/web-visitor

Experimental labs project. Visit DOIs' landing pages.

Primary LanguageClojureMIT LicenseMIT

Web Visitor

Visit DOIs, following them to their landing page. Make observations about how the DOIs and their landing pages relate. Produces a number of Artifacts for Event Data. For explantion of precisely what data is collected and how, see docs.md.

Runs with Docker. Has a few dependencies:

  • Apache Kafka for queuing and balancing.
  • ElasticSearch for query and aggregation.
  • AWS S3 for permanent storage.
  • Headless Chrome for visiting pages.

Can be run purely with the docker-compose file, which wires up everything except S3 configuration. All data stored locally can be treated as ephemeral. All permanent data is stored in S3.

To Run

This is designed for continual operation, with occasional scheduled aggregations. The parts that run continually:

  • Sample from Crossref
  • Sample from DataCite
  • Observation
  • Extraction

Parts that run as one-offs

  • Aggregation

Tp run, assuming use of the Docker Compose file:

Start things up:

docker-compose start kafka

NB it's important to do this first or the topics will be auto-created with the wrong number of partitions!

./create-topics.sh

REPL:

docker-compose run repl lein repl

Continous sample from Crossref and DataCite respectively

docker-compose run sample_crossrefcite

docker-compose run sample_datacite

Continuous observation. There are three containers set up to run in parallel, for individual logging.
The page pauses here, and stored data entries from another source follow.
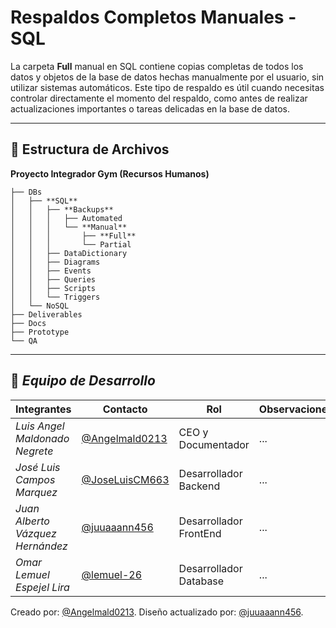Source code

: # Respaldos Completos Manuales - SQL

La carpeta **Full** manual en SQL contiene copias completas de todos los datos y objetos de la base de datos hechas manualmente por el usuario, sin utilizar sistemas automáticos. Este tipo de respaldo es útil cuando necesitas controlar directamente el momento del respaldo, como antes de realizar actualizaciones importantes o tareas delicadas en la base de datos.

---

## 📁 **Estructura de Archivos**
**Proyecto Integrador Gym (Recursos Humanos)**

```plaintext
├── DBs
│   ├── **SQL**
│   │   ├── **Backups**
│   │   │   ├── Automated
│   │   │   └── **Manual**
│   │   │       ├── **Full**
│   │   │       └── Partial
│   │   ├── DataDictionary
│   │   ├── Diagrams
│   │   ├── Events
│   │   ├── Queries
│   │   ├── Scripts
│   │   └── Triggers
│   └── NoSQL
├── Deliverables
├── Docs
├── Prototype
└── QA
```

---

## 👥 *Equipo de Desarrollo*

| Integrantes                   | Contacto                                                   | Rol                      | Observaciones |
| ----------------------------- | ---------------------------------------------------------- | ------------------------ | ------------- |
| *Luis Angel Maldonado Negrete*    | [@Angelmald0213](https://github.com/Angelmald0213)                     | CEO y Documentador | ...           |
| *José Luis Campos Marquez* | [@JoseLuisCM663](https://github.com/JoseLuisCM663)             | Desarrollador Backend             | ...           |
| *Juan Alberto Vázquez Hernández*   | [@juuaaann456](https://github.com/MRVargas19)               | Desarrollador FrontEnd             | ...           |
| *Omar Lemuel Espejel Lira* | [@lemuel-26](https://github.com/lemuel-26) | Desarrollador Database   | ...           |


Creado por: [@Angelmald0213](https://github.com/Angelmald0213).
Diseño actualizado por: [@juuaaann456](https://github.com/juuaaann456).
docker-compose run observation1
docker-compose run observation2
docker-compose run observation3
docker-compose run observation4
docker-compose run observation5

Alternatively, to run in the background:

sudo docker-compose start observation1 ...

Don't just start everything unless you want the sampling to run continuously.

Continuous extraction

docker-compose run extraction

One off aggregation:

docker-compose run aggregation

Config

  • VISITOR_S3_KEY
  • VISITOR_S3_SECRET
  • VISITOR_S3_REGION_NAME
  • VISITOR_S3_BUCKET_NAME
  • VISITOR_SAMPLE_TOPIC - Kafka topic for DOI samples.
  • VISITOR_OBSERVATION_TOPIC - Kafka topic for observations.
  • VISITOR_EXTRACTION_TOPIC - Kafka topic for extraction.
  • VISITOR_ANALYSIS_TOPIC - Kafka topic for analysis.
  • VISITOR_CHROME_HOST
  • VISITOR_CHROME_PORT
  • GLOBAL_KAFKA_BOOTSTRAP_SERVERS - Kafka bootstrap servers
  • VISITOR_PORT - port for serving up API

If running from Docker Compose file, you need to supply the following in a .env file:

  • VISITOR_S3_KEY
  • VISITOR_S3_SECRET
  • VISITOR_S3_REGION_NAME
  • VISITOR_S3_BUCKET_NAME

A Kafka topic should be created and the name should be supplied as VISITOR_DOI_SAMPLE_TOPIC. It should have a largeish number of partitions, e.g. at least 100, to allow for parallel processing.

Discussion

Extraction

Extraction looks at each snapshot (i.e. a sample that started with a DOI).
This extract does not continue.